WHAT YOU SHOULD DO: Below are lines of data; count those that contain "Flerhed" and give the total alone.

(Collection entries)
━━━━━━━━━━━━━━━━━━━━
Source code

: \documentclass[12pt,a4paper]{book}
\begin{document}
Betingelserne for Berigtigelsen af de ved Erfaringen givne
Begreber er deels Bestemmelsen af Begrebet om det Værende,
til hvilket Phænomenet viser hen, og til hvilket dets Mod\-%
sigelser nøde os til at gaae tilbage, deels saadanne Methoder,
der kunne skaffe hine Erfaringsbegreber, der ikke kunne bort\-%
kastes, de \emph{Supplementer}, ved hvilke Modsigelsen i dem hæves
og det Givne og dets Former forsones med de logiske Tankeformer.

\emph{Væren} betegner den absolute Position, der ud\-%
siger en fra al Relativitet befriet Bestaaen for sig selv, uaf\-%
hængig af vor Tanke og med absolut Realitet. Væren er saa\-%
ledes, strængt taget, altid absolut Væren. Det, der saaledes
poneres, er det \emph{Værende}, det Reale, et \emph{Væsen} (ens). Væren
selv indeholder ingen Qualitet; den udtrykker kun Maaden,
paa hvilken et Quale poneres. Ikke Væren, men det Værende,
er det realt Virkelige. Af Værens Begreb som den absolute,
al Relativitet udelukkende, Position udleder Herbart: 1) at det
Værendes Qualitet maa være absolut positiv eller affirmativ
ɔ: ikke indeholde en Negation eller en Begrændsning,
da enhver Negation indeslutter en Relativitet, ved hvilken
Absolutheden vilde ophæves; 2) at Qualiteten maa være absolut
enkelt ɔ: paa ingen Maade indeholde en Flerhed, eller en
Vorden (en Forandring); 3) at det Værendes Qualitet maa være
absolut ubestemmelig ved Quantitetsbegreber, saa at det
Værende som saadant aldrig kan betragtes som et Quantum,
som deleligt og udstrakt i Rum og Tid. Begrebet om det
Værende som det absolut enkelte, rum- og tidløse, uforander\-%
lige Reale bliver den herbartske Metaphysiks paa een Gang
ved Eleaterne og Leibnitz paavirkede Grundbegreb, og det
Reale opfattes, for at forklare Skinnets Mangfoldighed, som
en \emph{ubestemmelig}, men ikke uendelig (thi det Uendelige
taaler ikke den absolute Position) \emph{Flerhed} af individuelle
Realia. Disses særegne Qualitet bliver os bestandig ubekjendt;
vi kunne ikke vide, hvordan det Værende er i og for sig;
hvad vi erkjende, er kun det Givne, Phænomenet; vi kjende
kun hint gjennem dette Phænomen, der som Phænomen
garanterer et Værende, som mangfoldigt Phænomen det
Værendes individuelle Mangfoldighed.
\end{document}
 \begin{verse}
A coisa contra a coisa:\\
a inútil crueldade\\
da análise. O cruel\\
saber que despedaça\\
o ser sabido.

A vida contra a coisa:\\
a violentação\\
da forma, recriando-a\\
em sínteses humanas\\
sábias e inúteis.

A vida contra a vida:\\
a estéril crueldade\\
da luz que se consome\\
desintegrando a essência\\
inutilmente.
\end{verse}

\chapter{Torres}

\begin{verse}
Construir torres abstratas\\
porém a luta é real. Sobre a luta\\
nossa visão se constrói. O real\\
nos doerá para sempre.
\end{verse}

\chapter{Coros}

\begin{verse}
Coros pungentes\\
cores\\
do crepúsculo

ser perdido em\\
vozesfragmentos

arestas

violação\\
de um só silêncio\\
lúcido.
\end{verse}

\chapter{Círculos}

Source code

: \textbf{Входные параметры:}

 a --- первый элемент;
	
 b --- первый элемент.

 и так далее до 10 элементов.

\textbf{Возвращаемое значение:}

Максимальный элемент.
━━━━━━━━━━━━━━━━━━━━
RESPONSE: 2